Organisatie | Arnhem |
---|---|
Organisatietype | Gemeente |
Officiële naam regeling | Archiefverordening Arnhem 2004 |
Citeertitel | Archiefverordening Arnhem 2004 |
Vastgesteld door | gemeenteraad |
Onderwerp | bestuur en recht |
Eigen onderwerp |
Deze verordening vervangt de archiefverordening 2001.
Geen
Datum inwerkingtreding | Terugwerkende kracht tot en met | Datum uitwerkingtreding | Betreft | Datum ondertekening Bron bekendmaking | Kenmerk voorstel |
---|---|---|---|---|---|
03-02-2005 | 01-07-2010 | nieuwe regeling | 13-12-2004 | B&W 26-10-04 FD/JZ/04/468 |
HOOFDSTUK 2: De zorg van burgemeester en wethouders voor de archiefbescheiden
Burgemeester en wethouders dragen zorg voor het inrichten en in stand houden van voldoende en doelmatige archiefruimten.

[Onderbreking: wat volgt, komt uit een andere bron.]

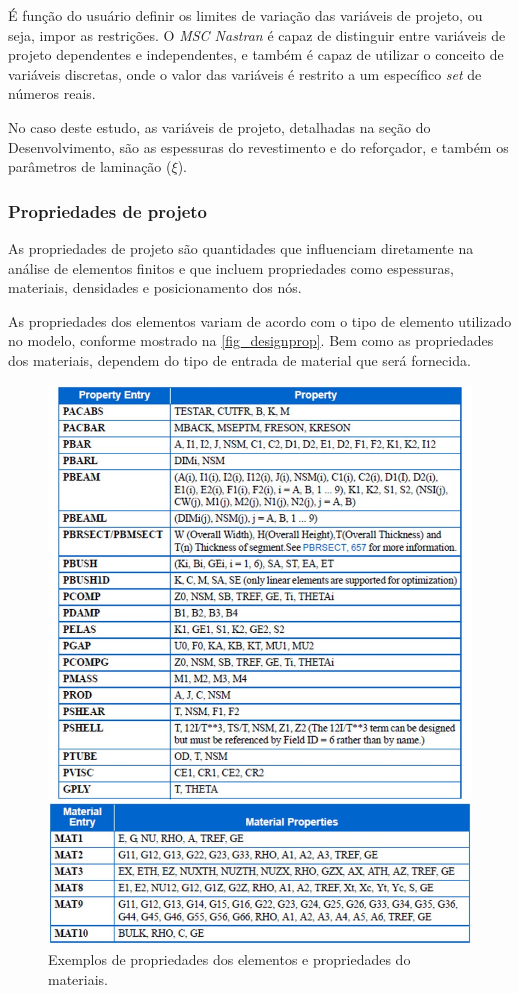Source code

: É função do usuário definir os limites de variação das variáveis de projeto, ou seja, impor as restrições. O \emph{MSC Nastran} é capaz de distinguir entre variáveis de projeto dependentes e independentes, e também é capaz de utilizar o conceito de variáveis discretas, onde o valor das variáveis é restrito a um específico \emph{set} de números reais.

No caso deste estudo, as variáveis de projeto, detalhadas na seção do Desenvolvimento, são as espessuras do revestimento e do reforçador, e também os parâmetros de laminação ($\xi$).

\subsubsection{Propriedades de projeto}
As propriedades de projeto são quantidades que influenciam diretamente na análise de elementos finitos e que incluem propriedades como espessuras, materiais, densidades e posicionamento dos nós.

As propriedades dos elementos variam de acordo com o tipo de elemento utilizado no modelo, conforme mostrado na \autoref{fig_designprop}. Bem como as propriedades dos materiais, dependem do tipo de entrada de material que será fornecida.

\begin{figure}[h]
	\caption{\label{fig_designprop}Exemplos de propriedades dos elementos e propriedades do materiais.}
  \centering
  \includegraphics[scale=0.5]{figura/DesignProp}
\end{figure}

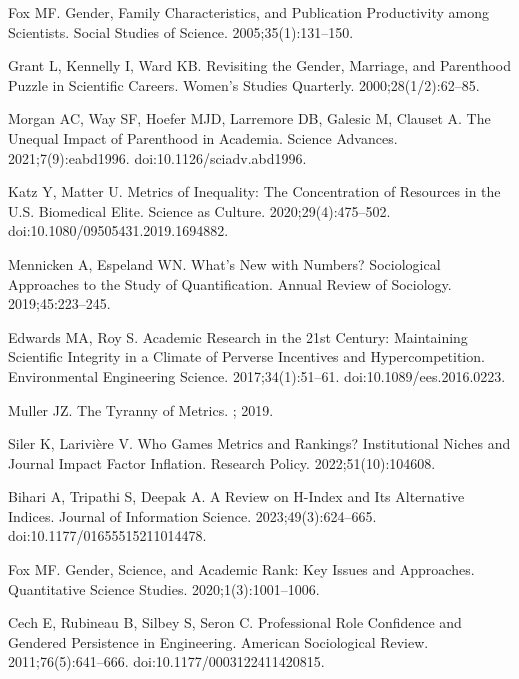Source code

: \documentclass[
  10pt,
  letterpaper,
]{article}
\begin{document}
\begin{thebibliography}{10}
Fox MF.
\newblock Gender, Family Characteristics, and Publication Productivity among Scientists.
\newblock Social Studies of Science. 2005;35(1):131--150.

Grant L, Kennelly I, Ward KB.
\newblock Revisiting the Gender, Marriage, and Parenthood Puzzle in Scientific Careers.
\newblock Women's Studies Quarterly. 2000;28(1/2):62--85.

Morgan AC, Way SF, Hoefer MJD, Larremore DB, Galesic M, Clauset A.
\newblock The Unequal Impact of Parenthood in Academia.
\newblock Science Advances. 2021;7(9):eabd1996.
\newblock doi:{10.1126/sciadv.abd1996}.

Katz Y, Matter U.
\newblock Metrics of {{Inequality}}: {{The Concentration}} of {{Resources}} in the {{U}}.{{S}}. {{Biomedical Elite}}.
\newblock Science as Culture. 2020;29(4):475--502.
\newblock doi:{10.1080/09505431.2019.1694882}.

Mennicken A, Espeland WN.
\newblock What's New with Numbers? {{Sociological}} Approaches to the Study of Quantification.
\newblock Annual Review of Sociology. 2019;45:223--245.

Edwards MA, Roy S.
\newblock Academic {{Research}} in the 21st {{Century}}: {{Maintaining Scientific Integrity}} in a {{Climate}} of {{Perverse Incentives}} and {{Hypercompetition}}.
\newblock Environmental Engineering Science. 2017;34(1):51--61.
\newblock doi:{10.1089/ees.2016.0223}.

Muller JZ.
\newblock The Tyranny of Metrics.
; 2019.

Siler K, Larivi{\`e}re V.
\newblock Who Games Metrics and Rankings? {{Institutional}} Niches and Journal Impact Factor Inflation.
\newblock Research Policy. 2022;51(10):104608.

Bihari A, Tripathi S, Deepak A.
\newblock A Review on H-Index and Its Alternative Indices.
\newblock Journal of Information Science. 2023;49(3):624--665.
\newblock doi:{10.1177/01655515211014478}.

Fox MF.
\newblock Gender, Science, and Academic Rank: {{Key}} Issues and Approaches.
\newblock Quantitative Science Studies. 2020;1(3):1001--1006.

Cech E, Rubineau B, Silbey S, Seron C.
\newblock Professional {{Role Confidence}} and {{Gendered Persistence}} in {{Engineering}}.
\newblock American Sociological Review. 2011;76(5):641--666.
\newblock doi:{10.1177/0003122411420815}.


\end{thebibliography}
\end{document}
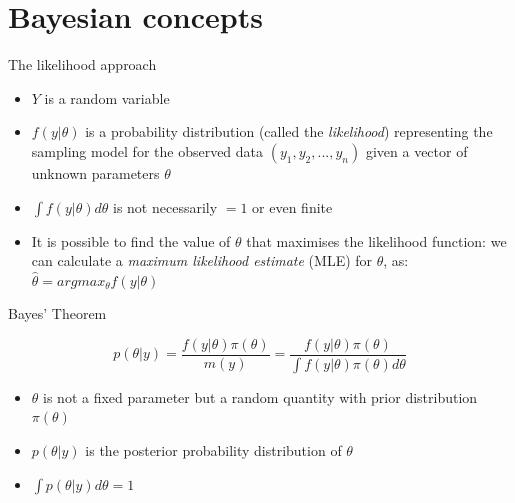 
\section{Bayesian concepts}

\begin{frame}{The likelihood approach}

	\begin{block}{}
		\begin{itemize}
			\item $Y$ is a random variable
			\item $f({y}|{\theta})$ is a probability distribution (called 
			the \textit{likelihood}) representing the sampling model for the observed 
			data $(y_1,y_2,...,y_n)$ given a vector of unknown parameters ${\theta}$
			\item $\int f({y}|{\theta})d{\theta}$ is not necessarily $=1$ or even finite
			\item It is possible to find the value of ${\theta}$ that maximises the 
			likelihood function: we can calculate 
			a \textit{maximum likelihood estimate} (MLE) for ${\theta}$, as: 
			$\hat{{\theta}}=argmax_{{\theta}}f({y}|{\theta})$
		\end{itemize}
	\end{block}

\end{frame}


\begin{frame}{Bayes' Theorem}

	\begin{block}{}
		\begin{equation}
			p({\theta}|{y}) = \frac{f({y}|{\theta})\pi({\theta})}{m({y})} = \frac{f({y}|{\theta})\pi({\theta})}{\int f({y}|{\theta})\pi({\theta}) d{\theta}}
		\end{equation}
	\end{block}

	\begin{itemize}
		\item ${\theta}$ is not a fixed parameter but a random quantity with 
		prior distribution $\pi({\theta})$
		\item $p({\theta}|{y})$ is the posterior probability distribution of ${\theta}$
		\item $\int p({\theta}|{y})d{\theta}=1$
	\end{itemize}

\end{frame}

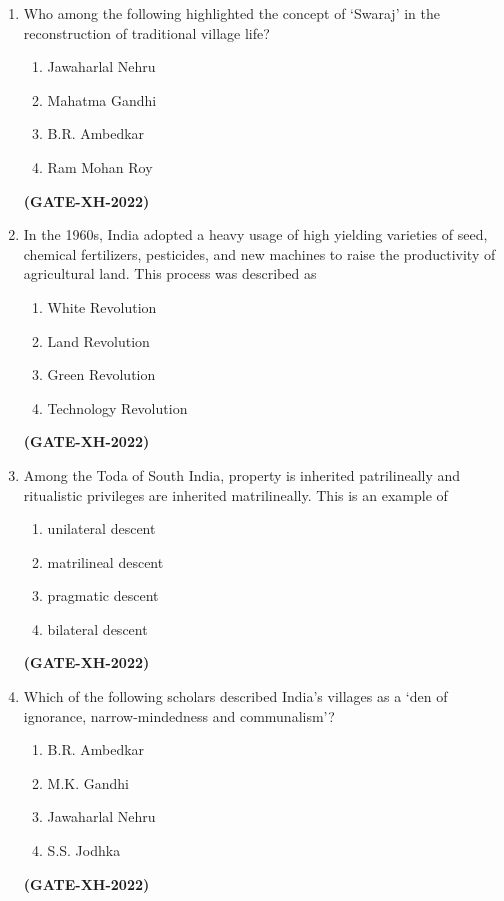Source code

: \documentclass[journal]{IEEEtran}
\begin{document}
\begin{enumerate}
\item
Who among the following highlighted the concept of ‘Swaraj’ in the reconstruction of traditional village life?
\begin{multicols}{2}
\begin{enumerate}
\item Jawaharlal Nehru
\item Mahatma Gandhi
\item B.R. Ambedkar
\item Ram Mohan Roy
\end{enumerate}
\end{multicols}
\hfill\textbf{(GATE-XH-2022)}

\item
In the 1960s, India adopted a heavy usage of high yielding varieties of seed, chemical fertilizers, pesticides, and new machines to raise the productivity of agricultural land. This process was described as
\begin{multicols}{2}
\begin{enumerate}
\item White Revolution
\item Land Revolution
\item Green Revolution
\item Technology Revolution
\end{enumerate}
\end{multicols}
\hfill\textbf{(GATE-XH-2022)}

\item
Among the Toda of South India, property is inherited patrilineally and ritualistic privileges are inherited matrilineally. This is an example of
\begin{multicols}{2}
\begin{enumerate}
\item unilateral descent
\item matrilineal descent
\item pragmatic descent
\item bilateral descent
\end{enumerate}
\end{multicols}
\hfill\textbf{(GATE-XH-2022)}

\item
Which of the following scholars described India’s villages as a ‘den of ignorance, narrow-mindedness and communalism’?
\begin{multicols}{2}
\begin{enumerate}
\item B.R. Ambedkar
\item M.K. Gandhi
\item Jawaharlal Nehru
\item S.S. Jodhka
\end{enumerate}
\end{multicols}
\hfill\textbf{(GATE-XH-2022)}


\end{enumerate}
\end{document}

Burgemeester en wethouders dragen zorg voor de aanstelling van voldoende deskundig personeel voor de werkzaamheden verbonden aan het beheer van archiefbescheiden die berusten bij gemeentelijke organen en voor zover deze nog niet zijn overgebracht naar de archiefbewaarplaats.
Burgemeester en wethouders dragen er zorg voor dat de vervaardiging en de bewaring van de archiefbescheiden geschiedt op zodanige wijze dat het behoud van deze bescheiden voldoende is gewaarborgd.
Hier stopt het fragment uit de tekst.